C4 Level 2: Container Diagram

This diagram provides a more detailed, yet still high-level, view of the CognicellAI AI Orchestration Hub's architecture. It zooms inside the main "CognicellAI Platform" system we saw in the Context Diagram and identifies the major "containers." In C4, a container is a deployable, runnable unit, which could be an application, a data store, a microservice, or even a serverless function. It shows the technology choices and how these containers communicate with each other.

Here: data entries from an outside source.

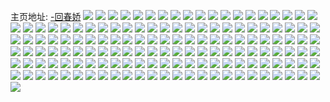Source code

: 主页地址: [-回春娇](https://weibo.com/u/3730125220) 
![](https://wx4.sinaimg.cn/mw2000/de5531a4ly1h9ohy0jd60j22yo2807wi.jpg) 
![](https://wx4.sinaimg.cn/mw2000/de5531a4ly1h9ohxyxdkkj22802yob29.jpg) 
![](https://wx4.sinaimg.cn/mw2000/de5531a4ly1h9ohy275p2j22c0340e82.jpg) 
![](https://wx4.sinaimg.cn/mw2000/de5531a4ly1h9jpm98tfgj21jl2bc4qp.jpg) 
![](https://wx4.sinaimg.cn/mw2000/de5531a4ly1h9jpmbhzy1j21z52yox6p.jpg) 
![](https://wx4.sinaimg.cn/mw2000/de5531a4ly1h9jpmdjufnj21jm2bchdt.jpg) 
![](https://wx4.sinaimg.cn/mw2000/de5531a4ly1h9jpmjgne3j22yo1za1kx.jpg) 
![](https://wx4.sinaimg.cn/mw2000/de5531a4ly1h9jpmlkls2j21jl2bcb29.jpg) 
![](https://wx4.sinaimg.cn/mw2000/de5531a4ly1h9jpmf3ftdj21hm28d1id.jpg) 
![](https://wx4.sinaimg.cn/mw2000/de5531a4ly1h9jpmgdlkuj227b1gv1ej.jpg) 
![](https://wx4.sinaimg.cn/mw2000/de5531a4ly1h9jpmhyxzjj21za2yo7wh.jpg) 
![](https://wx4.sinaimg.cn/mw2000/de5531a4ly1h9jpms0oy5j21z52yoqv5.jpg) 
![](https://wx4.sinaimg.cn/mw2000/de5531a4ly1h8rkk8vycjj21sp2e94qq.jpg) 
![](https://wx4.sinaimg.cn/mw2000/de5531a4ly1h8rkk6wxtej22yo1z44qq.jpg) 
![](https://wx4.sinaimg.cn/mw2000/de5531a4ly1h8rkk7trlkj227c2xsqv6.jpg) 
![](https://wx4.sinaimg.cn/mw2000/de5531a4ly1h8rkk9zc04j21z42yox6q.jpg) 
![](https://wx4.sinaimg.cn/mw2000/de5531a4ly1h8jyhyuh43j23402c0e83.jpg) 
![](https://wx4.sinaimg.cn/mw2000/de5531a4ly1h8aabodfh3j227n27n1ky.jpg) 
![](https://wx4.sinaimg.cn/mw2000/de5531a4ly1h8aabjh0znj23402c0kjn.jpg) 
![](https://wx4.sinaimg.cn/mw2000/de5531a4ly1h8aabl715bj22802804qq.jpg) 
![](https://wx4.sinaimg.cn/mw2000/de5531a4ly1h8aadh4ymqj22c02r8hdt.jpg) 
![](https://wx4.sinaimg.cn/mw2000/de5531a4ly1h8aabpheyvj22802yo7wi.jpg) 
![](https://wx4.sinaimg.cn/mw2000/de5531a4ly1h85vxgr9baj21cg1cgne1.jpg) 
![](https://wx4.sinaimg.cn/mw2000/de5531a4ly1h860gphm1cj20np0gxgnd.jpg) 
![](https://wx4.sinaimg.cn/mw2000/de5531a4gy1h76fcdzusij23402c0u0y.jpg) 
![](https://wx4.sinaimg.cn/mw2000/de5531a4gy1h76fbsc9vfj23402c0qsc.jpg) 
![](https://wx4.sinaimg.cn/mw2000/de5531a4gy1h6uorz76ccj21o01901kx.jpg) 
![](https://wx4.sinaimg.cn/mw2000/de5531a4gy1h6uoqiyxexj21o0190h1o.jpg) 
![](https://wx4.sinaimg.cn/mw2000/de5531a4ly1h6kzqb88pzj22yo280guo.jpg) 
![](https://wx4.sinaimg.cn/mw2000/de5531a4ly1h6l5zgf05gj22mt1z4jyb.jpg) 
![](https://wx4.sinaimg.cn/mw2000/de5531a4ly1h6l5mbxx7sj21z42yo429.jpg) 
![](https://wx4.sinaimg.cn/mw2000/de5531a4ly1h6l5me7g2gj21z42yogov.jpg) 
![](https://wx4.sinaimg.cn/mw2000/de5531a4ly1h6lbnqi91xj21z41hc4qp.jpg) 
![](https://wx4.sinaimg.cn/mw2000/de5531a4ly1h6l5m9nw1oj21z42yoth1.jpg) 
![](https://wx4.sinaimg.cn/mw2000/de5531a4gy1h61orgikzkj21be0zkgsb.jpg) 
![](https://wx4.sinaimg.cn/mw2000/de5531a4ly1h5rb1qse5jj24mo3344qt.jpg) 
![](https://wx4.sinaimg.cn/mw2000/de5531a4ly1h5rb52kb97j225n1frdvd.jpg) 
![](https://wx4.sinaimg.cn/mw2000/de5531a4ly1h5rb0fjdfhj21z42yo4qq.jpg) 
![](https://wx4.sinaimg.cn/mw2000/de5531a4ly1h5qzrra0r9j22yo1z44qq.jpg) 
![](https://wx4.sinaimg.cn/mw2000/de5531a4ly1h5ravv4z89j24mo334npg.jpg) 
![](https://wx4.sinaimg.cn/mw2000/de5531a4ly1h5cj4nlwa2j23402c0u0y.jpg) 
![](https://wx4.sinaimg.cn/mw2000/de5531a4ly1h5cjd42pd3j23402c0h77.jpg) 
![](https://wx4.sinaimg.cn/mw2000/de5531a4ly1h5cjei7cyij22ps1j6qtz.jpg) 
![](https://wx4.sinaimg.cn/mw2000/de5531a4ly1h5cjd7bl4dj22802vkb2a.jpg) 
![](https://wx4.sinaimg.cn/mw2000/de5531a4ly1h5cjcrhre5j22yo280hdu.jpg) 
![](https://wx4.sinaimg.cn/mw2000/de5531a4ly1h5cjdd3mzfj22802you0y.jpg) 
![](https://wx4.sinaimg.cn/mw2000/de5531a4ly1h54drv9eg8j23402c0npe.jpg) 
![](https://wx4.sinaimg.cn/mw2000/de5531a4ly1h54ffnlb24j20u60gzwiw.jpg) 
![](https://wx4.sinaimg.cn/mw2000/de5531a4gy1h4ymcfz5lnj228k2zfhdv.jpg) 
![](https://wx4.sinaimg.cn/mw2000/de5531a4gy1h4ztrze5zej21ut1ut1kx.jpg) 
![](https://wx4.sinaimg.cn/mw2000/de5531a4gy1h4ztrwztwej21xn2kvnlr.jpg) 
![](https://wx4.sinaimg.cn/mw2000/de5531a4gy1h4xazqhydlj22pt21au0y.jpg) 
![](https://wx4.sinaimg.cn/mw2000/de5531a4gy1h4xb411cbyj20t112pdsf.jpg) 
![](https://wx4.sinaimg.cn/mw2000/de5531a4ly1h492hc5tgpj22dr1sb4qp.jpg) 
![](https://wx4.sinaimg.cn/mw2000/de5531a4ly1h492hho4gdj22802you0x.jpg) 
![](https://wx4.sinaimg.cn/mw2000/de5531a4ly1h492he5kwqj22802yo1ky.jpg) 
![](https://wx4.sinaimg.cn/mw2000/de5531a4ly1h492hfu4hbj22802yob29.jpg) 
![](https://wx4.sinaimg.cn/mw2000/de5531a4ly1h3tzcpqb3dj23402c04qr.jpg) 
![](https://wx4.sinaimg.cn/mw2000/de5531a4ly1h3tzcrkkz3j22c03404qr.jpg) 
![](https://wx4.sinaimg.cn/mw2000/de5531a4ly1h3tzcxf4qej20kw0q1do3.jpg) 
![](https://wx4.sinaimg.cn/mw2000/de5531a4ly1h3tzcvn4xkj21kw11yqfh.jpg) 
![](https://wx4.sinaimg.cn/mw2000/de5531a4ly1h3tzctfu11j233z24wkjo.jpg) 
![](https://wx4.sinaimg.cn/mw2000/de5531a4ly1h3tzcx2mgej229o30wqv5.jpg) 
![](https://wx4.sinaimg.cn/mw2000/de5531a4ly1h3tzcyt041j22uj24w4qp.jpg) 
![](https://wx4.sinaimg.cn/mw2000/de5531a4ly1h3tzcv9lr4j226a1amtty.jpg) 
![](https://wx4.sinaimg.cn/mw2000/de5531a4ly1h3tzdiqpy5j22yo280x2r.jpg) 
![](https://wx4.sinaimg.cn/mw2000/de5531a4ly1h2xl0lix70j20kw12edo5.jpg) 
![](https://wx4.sinaimg.cn/mw2000/de5531a4ly1h2xl0j2zxej21r61r61kx.jpg) 
![](https://wx4.sinaimg.cn/mw2000/de5531a4ly1h2xl0n0i22j225s2vp7wj.jpg) 
![](https://wx4.sinaimg.cn/mw2000/de5531a4ly1h2xl4umr81j20v90v9gxd.jpg) 
![](https://wx4.sinaimg.cn/mw2000/de5531a4ly1h2xl4uxcdcj20mr0mrdle.jpg) 
![](https://wx4.sinaimg.cn/mw2000/de5531a4ly1h2xl5ymlmnj22o02edqv6.jpg) 
![](https://wx4.sinaimg.cn/mw2000/de5531a4ly1h2ws5kbaylj21z41z4u0x.jpg) 
![](https://wx4.sinaimg.cn/mw2000/de5531a4ly1h2ws5jifogj22yo1z4b2b.jpg) 
![](https://wx4.sinaimg.cn/mw2000/de5531a4ly1h2ws5ibcjhj21z42yob2b.jpg) 
![](https://wx4.sinaimg.cn/mw2000/de5531a4ly1h2ws5h34yuj22yo1z44qr.jpg) 
![](https://wx4.sinaimg.cn/mw2000/de5531a4ly1h28kzetz58j22c03401ky.jpg) 
![](https://wx4.sinaimg.cn/mw2000/de5531a4ly1h2n87mrx5dj20u01vin6t.jpg) 
![](https://wx4.sinaimg.cn/mw2000/de5531a4ly1h12p9cl4n8j21zs1zs1ky.jpg) 
![](https://wx4.sinaimg.cn/mw2000/de5531a4ly1h0jzw3q51dj23402c0e84.jpg) 
![](https://wx4.sinaimg.cn/mw2000/de5531a4ly1h0jzwb671dj23402c0kjn.jpg) 
![](https://wx4.sinaimg.cn/mw2000/de5531a4ly1h0jzw9na1ij23402c0u10.jpg) 
![](https://wx4.sinaimg.cn/mw2000/de5531a4ly1h0jzw257m3j22c03404qs.jpg) 
![](https://wx4.sinaimg.cn/mw2000/de5531a4ly1h0jzw52sjoj227r27r7wj.jpg) 
![](https://wx4.sinaimg.cn/mw2000/de5531a4ly1h0jzw7g21cj23402c0x6r.jpg) 
![](https://wx4.sinaimg.cn/mw2000/de5531a4gy1gz1gfq7vl9j21o0190nga.jpg) 
![](https://wx4.sinaimg.cn/mw2000/de5531a4gy1gz1gfr27yhj21o01904hg.jpg) 
![](https://wx4.sinaimg.cn/mw2000/de5531a4gy1gz1gfs224nj21o01901hr.jpg) 
![](https://wx4.sinaimg.cn/mw2000/de5531a4gy1gz1gfuloalj21o0190hbm.jpg) 
![](https://wx4.sinaimg.cn/mw2000/de5531a4gy1gz1gfvthoqj21o0190nnb.jpg) 
![](https://wx4.sinaimg.cn/mw2000/de5531a4gy1gz1gu10x3mj21o0190hbs.jpg) 
![](https://wx4.sinaimg.cn/mw2000/de5531a4gy1gz1gftfq9xj21o0190e6n.jpg) 
![](https://wx4.sinaimg.cn/mw2000/de5531a4gy1gz1gfph4maj21o0190e4n.jpg) 
![](https://wx4.sinaimg.cn/mw2000/de5531a4ly1gxp8gogevmj20u0191n6e.jpg) 
![](https://wx4.sinaimg.cn/mw2000/de5531a4ly1gxp8hj0qmjj20u0140doo.jpg) 
![](https://wx4.sinaimg.cn/mw2000/de5531a4ly1gxp8hjn2rnj21400u0113.jpg) 
![](https://wx4.sinaimg.cn/mw2000/de5531a4ly1gx6c6pnivhj20u01hctcx.jpg) 
![](https://wx4.sinaimg.cn/mw2000/de5531a4ly1gwzx95xizmj23402c07wi.jpg) 
![](https://wx4.sinaimg.cn/mw2000/de5531a4ly1gwzx97hvwlj23402c01ky.jpg) 
![](https://wx4.sinaimg.cn/mw2000/de5531a4ly1gwzx98gnfkj23402c01ky.jpg) 
![](https://wx4.sinaimg.cn/mw2000/de5531a4ly1gwzx9esio5j23402c0u0x.jpg) 
![](https://wx4.sinaimg.cn/mw2000/de5531a4ly1gwzx99rsa0j23402c04qq.jpg) 
![](https://wx4.sinaimg.cn/mw2000/de5531a4ly1gwzx9fmra5j23402c01fu.jpg) 
![](https://wx4.sinaimg.cn/mw2000/de5531a4ly1gwzx9b44brj22c0340e82.jpg) 
![](https://wx4.sinaimg.cn/mw2000/de5531a4ly1gwzx9c9tx0j22c03407wi.jpg) 
![](https://wx4.sinaimg.cn/mw2000/de5531a4ly1gwzx9daxlpj23402c01ky.jpg) 
![](https://wx4.sinaimg.cn/mw2000/de5531a4ly1gwv1pauxdaj21sc2ds4qq.jpg) 
![](https://wx4.sinaimg.cn/mw2000/de5531a4ly1gwv1p7ws6hj22su23m7wj.jpg) 
![](https://wx4.sinaimg.cn/mw2000/de5531a4ly1gwv1p9t5t2j23402c0npf.jpg) 
![](https://wx4.sinaimg.cn/mw2000/de5531a4ly1gwv1pf9i5uj21za1zab2a.jpg) 
![](https://wx4.sinaimg.cn/mw2000/de5531a4ly1gwv1p49q4xj23402c01ky.jpg) 
![](https://wx4.sinaimg.cn/mw2000/de5531a4ly1gwv1p5mzg3j23402c07wi.jpg) 
![](https://wx4.sinaimg.cn/mw2000/de5531a4ly1gwv1pcs5f5j23402c0kjo.jpg) 
![](https://wx4.sinaimg.cn/mw2000/de5531a4ly1gwv1pi1xj0j23402c0kjo.jpg) 
![](https://wx4.sinaimg.cn/mw2000/de5531a4ly1gwv1pgaazbj23402c0e81.jpg) 
![](https://wx4.sinaimg.cn/mw2000/de5531a4ly1gwv1pjgffrj23402c04qp.jpg) 
![](https://wx4.sinaimg.cn/mw2000/de5531a4ly1gv08q6h3bvj20u0140wq7.jpg) 
![](https://wx4.sinaimg.cn/mw2000/de5531a4ly1gv08q7oirnj21400u0gy6.jpg) 
![](https://wx4.sinaimg.cn/mw2000/de5531a4ly1gv08se5nwnj21400u0jvy.jpg) 
![](https://wx4.sinaimg.cn/mw2000/0044rdY0ly1gv08r2wyimj61400u0gum02.jpg) 
![](https://wx4.sinaimg.cn/mw2000/0044rdY0ly1gv08q4u46rj61400u00yx02.jpg) 
![](https://wx4.sinaimg.cn/mw2000/de5531a4ly1gv08tz4tdxj21400u0k05.jpg) 
![](https://wx4.sinaimg.cn/mw2000/0044rdY0ly1guafuay0k2j61400u0ng102.jpg) 
![](https://wx4.sinaimg.cn/mw2000/0044rdY0ly1guafuboj71j61400u0wnv02.jpg) 
![](https://wx4.sinaimg.cn/mw2000/0044rdY0ly1guafucfyv3j61400u0n8102.jpg) 
![](https://wx4.sinaimg.cn/mw2000/0044rdY0ly1guagi75zq2j61400u0jyu02.jpg) 
![](https://wx4.sinaimg.cn/mw2000/0044rdY0ly1gsd8t2ci2ej62c0340kjm02.jpg) 
![](https://wx4.sinaimg.cn/mw2000/de5531a4ly1gsd8t5yitsj22c0340u0y.jpg) 
![](https://wx4.sinaimg.cn/mw2000/de5531a4ly1gsd8t4o2ejj23402c0qv6.jpg) 
![](https://wx4.sinaimg.cn/mw2000/de5531a4ly1gsd8t8ubs4j22c0340hdt.jpg) 
![](https://wx4.sinaimg.cn/mw2000/de5531a4ly1gsd8szh5osj22c0340u10.jpg) 
![](https://wx4.sinaimg.cn/mw2000/de5531a4ly1gsd8t9tfnfj23402c0kjl.jpg) 
![](https://wx4.sinaimg.cn/mw2000/de5531a4ly1gsd8v3u9naj229n1p8npd.jpg) 
![](https://wx4.sinaimg.cn/mw2000/de5531a4ly1gsd8tbqa90j22c03407vl.jpg) 
![](https://wx4.sinaimg.cn/mw2000/de5531a4ly1gsd8yg2evmj23402c01kz.jpg) 
![](https://wx4.sinaimg.cn/mw2000/de5531a4ly1gsd8taycxij23402c07wi.jpg) 
![](https://wx4.sinaimg.cn/mw2000/de5531a4ly1gqur4tdhufj22xl2771kz.jpg) 
![](https://wx4.sinaimg.cn/mw2000/de5531a4ly1gqur4q6p18j22c0340u0x.jpg) 
![](https://wx4.sinaimg.cn/mw2000/de5531a4ly1gqur59kx0zj22c03401kz.jpg) 
![](https://wx4.sinaimg.cn/mw2000/de5531a4ly1gqur54zxvuj22c03404qq.jpg) 
![](https://wx4.sinaimg.cn/mw2000/de5531a4ly1gqur53pn9bj23402c04qr.jpg) 
![](https://wx4.sinaimg.cn/mw2000/0044rdY0ly1gqur4yafrpj62c0340hdv02.jpg) 
![](https://wx4.sinaimg.cn/mw2000/de5531a4ly1gqur4u0m1aj20wu17sk3x.jpg) 
![](https://wx4.sinaimg.cn/mw2000/de5531a4ly1gqur50i6i7j22c0340e83.jpg) 
![](https://wx4.sinaimg.cn/mw2000/de5531a4ly1gqur4w4k6uj22c03404qq.jpg)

Key Containers and Their Roles:

  • OpenWebUI Application: This is the primary web application that users interact with. It's the user interface for all AI orchestration and model interaction. It's built with Python and React and runs as a container.
  • LiteLLM Proxy: This container acts as an intermediary for all interactions with external Large Language Models (LLMs). It standardizes API calls, routing them efficiently to different LLM providers, and fetches necessary credentials. It's built with Python.
  • PostgreSQL Database: This is the central relational database for the CognicellAI platform, storing application data, user configurations, and metadata. It's implemented using AWS Aurora Serverless for scalability and management.
  • Persistent Storage: This container provides durable storage for files, embeddings, and RAG data. It leverages Longhorn within the Kubernetes cluster, backed by AWS S3 for robust data persistence.
  • Secrets Management: Implemented using AWS Secrets Manager, this container securely stores, manages, and distributes all sensitive credentials like API keys and database passwords to ensure secure operations.
  • S3 Object Storage: This provides generic object storage using AWS S3. It's used for various purposes, including storing K3s kubeconfig files, OpenWebUI attachments, and other large unstructured data.
  • Kubernetes Cluster: This is the container orchestration platform, specifically K3s running on AWS EC2 instances. It hosts and manages the lifecycle of the OpenWebUI Application, LiteLLM Proxy, and the underlying Persistent Storage (Longhorn).
  • Network Gateway / VPN: Powered by Tailscale, this container provides secure network access to and within the Kubernetes cluster, enabling both internal service communication and controlled access for administrators.

Interactions and Flow:

  1. User Interaction: The Enterprise AI User Uses the OpenWebUI Application via HTTPS.
  2. Application Logic:
    • OpenWebUI Application Makes API calls to LiteLLM Proxy for all LLM-related tasks.
    • OpenWebUI Application Reads/Writes data to the PostgreSQL Database and Stores/Retrieves files from Persistent Storage.
    • Both OpenWebUI Application and LiteLLM Proxy Get Credentials From Secrets Management (e.g., database credentials, external LLM API keys).
    • OpenWebUI Application also Uses for objects S3 Object Storage.
  3. LLM Integration: The LiteLLM Proxy Queries the External LLM Provider to perform AI tasks.
  4. Platform Hosting: The Kubernetes Cluster Hosts the OpenWebUI Application and LiteLLM Proxy, and Manages volumes for Persistent Storage. It also Stores Kubeconfig in S3 Object Storage.
  5. Administrative Access: The DevOps Engineer / Cloud Admin Manages Platform via the Kubernetes Cluster, Connects via the Network Gateway / VPN, and Manages Secrets in Secrets Management.
  6. Network Access: The Network Gateway / VPN Provides Secure Access To the Kubernetes Cluster.

In summary, the Container Diagram details how the CognicellAI AI Orchestration Hub is composed of these distinct, communicating services and data stores, all orchestrated within a Kubernetes environment and leveraging various AWS managed services for core functionalities like databases, secrets, and object storage.